Silver in Tengyueh is the purest Szechuen or Yunnanese silver. Rupees are also current, and at this time were equivalent to 400 cash—the tael at the same time being worth 1260 cash. Every 10 taels, costing me 30s. in Shanghai, I could exchange in Tengyueh for 31 rupees. Rupees are the chief silver currency west from Tengyueh into Burma.
On May 31st I had given instructions that we were to leave early, but my men, who did not sleep in the telegraph compound, were late in coming. To still further delay me, at the time of leaving no escort had made its appearance. I did not wait for it. We marched out of the town unaccompanied, and were among the tombstones on the rise overlooking the town when the escort hurriedly overtook us. It consisted of a quiet-mannered chairen and two soldiers, one of whom was an impudent cub that I had to treat with every indignity. He was armed with a sword carried in the folds of his red cincture, in which was also concealed an old muzzle-loading pistol, formidable to look at but unloaded. This was one of the days on my journey when I wished that I had brought a revolver, not as a defence in case of danger, for there was no danger, but as a menace on occasion of anger.
Rain fell continuously. At a small village thronged with muleteers from Bhamo we took shelter for an hour. The men sipping tea under the verandahs had seen Europeans in Bhamo, and my presence evoked no interest whatever. Many of these strangers possessed an astonishing likeness to European friends of my own. Contact with Europeans, causing the phenomena of "maternal impression," was probably in a few cases accountable for the moulding of their features, but the general prevalence of the European type has yet to be explained. "My conscience! Who could ever have expected to meet you here?" I was often on the point of saying to some Chinese Shan or Burmese Shan in whom, to my confusion, I thought I recognised a college friend of my own.
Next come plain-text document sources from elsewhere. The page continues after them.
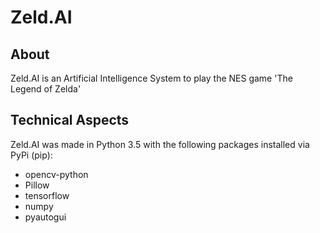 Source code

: <h1>Zeld.AI</h1>

<h2>About</h2>
	Zeld.AI is an Artificial Intelligence System to play the NES game 'The Legend of Zelda'

<h2>Technical Aspects</h2>
Zeld.AI was made in Python 3.5 with the following packages installed via PyPi (pip):
<ul>
	<li>opencv-python</li>
	<li>Pillow</li>
	<li>tensorflow</li>
	<li>numpy</li>
	<li>pyautogui</li>
</ul>
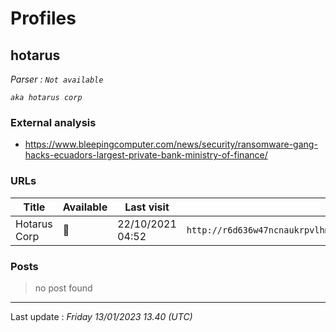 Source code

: # Profiles

## **hotarus**


_Parser : `Not available`_

_`aka hotarus corp`_

### External analysis
- https://www.bleepingcomputer.com/news/security/ransomware-gang-hacks-ecuadors-largest-private-bank-ministry-of-finance/

### URLs
| Title | Available | Last visit | fqdn | Screenshot 
|---|---|---|---|---|
| Hotarus Corp | 🔴 | 22/10/2021 04:52 | `http://r6d636w47ncnaukrpvlhmtdbvbeltc6enfcuuow3jclpmyga7cz374qd.onion` | ❌ | 

### Posts

> no post found


 --- 


Last update : _Friday 13/01/2023 13.40 (UTC)_
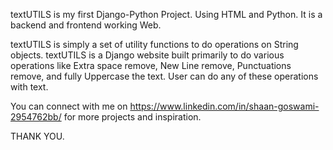 textUTILS is my first Django-Python Project. Using HTML and Python. It is a backend and frontend working Web.

textUTILS is simply a set of utility functions to do operations on String objects. textUTILS is a Django website built primarily to do various operations like Extra space remove, New Line remove, Punctuations remove, and fully Uppercase the text. User can do any of these operations with text. 

You can connect with me on https://www.linkedin.com/in/shaan-goswami-2954762bb/ for more projects and inspiration.

THANK YOU.
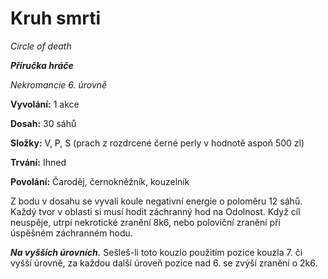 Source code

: # Kruh smrti

*Circle of death*

***Příručka hráče***

*Nekromancie 6. úrovně*

**Vyvolání:** 1 akce

**Dosah:** 30 sáhů

**Složky:** V, P, S (prach z rozdrcené černé perly v hodnotě aspoň 500 zl)

**Trvání:** Ihned

**Povolání:** Čaroděj, černokněžník, kouzelník

Z bodu v dosahu se vyvalí koule negativní energie o poloměru 12 sáhů. Každý tvor v oblasti si musí hodit záchranný hod na Odolnost. Když cíl neuspěje, utrpí nekrotické zranění 8k6, nebo poloviční zranění při úspěšném záchranném hodu.

***Na vyšších úrovních.*** Sešleš-li toto kouzlo použitím pozice kouzla 7. či vyšší úrovně, za každou další úroveň pozice nad 6. se zvýší zranění o 2k6.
Leaving the village, we followed the windings of the River Taiping, coasting along the edge of the high land on the left bank of the river.
The Suburb beyond the South Gate of Tengyueh.
(Stalls under the Umbrellas.)
Rain poured incessantly; the creeks overflowed; the paths became watercourses and were scarcely fordable. "Bones," my opium-eating coolie with the long neck, slipped into a hole which was too deep even for his long shanks, and all my bedding was wetted. It was ninety li to Nantien, the fort we were bound to beyond Tengyueh, and we finished the distance by sundown. The town is of little importance. It is situated on an eminence and is surrounded by a wall built, with that strange spirit of contrariness characteristic of the Chinese, and because it incloses a fort, more weakly than any city wall. It is not more substantial nor higher than the wall round many a mission compound. Some 400 soldiers are stationed in the fort, which means that the commander draws the pay for 1000 soldiers, and represents the strength of his garrison as 1000. Their arms are primitive and rusty muzzle-loaders of many patterns; there are no guns to be seen, if there are any in existence—which is doubtful. The few rusty cast-iron ten-pounders that lie hors de combat in the mud have long since become useless. There may be ammunition in the fort; but there is none to be seen. It is more probable, and more in accordance with Chinese practice in such matters, that the ammunition left by his predecessor (if any were left, which is doubtful) has long ago been sold by the colonel in command, whose perquisite this would naturally be.
The fort of Nantien is a fort in name only—it has no need to be otherwise, for peace and quiet are abroad in the valley. Besides, the mere fact of its being called a fort is sufficiently misleading to the neighbouring British province of Burma, where they are apt to picture a Chinese fort as a structure seriously built in some accordance with modern methods of fortification.
I was given a comfortable room in a large inn already well filled with travellers. All treated me with pleasant courtesy. They were at supper when I entered the room, and they invited me to share their food. They gave me the best table to myself, and after supper they crowded into another room in order to let me have the room to myself.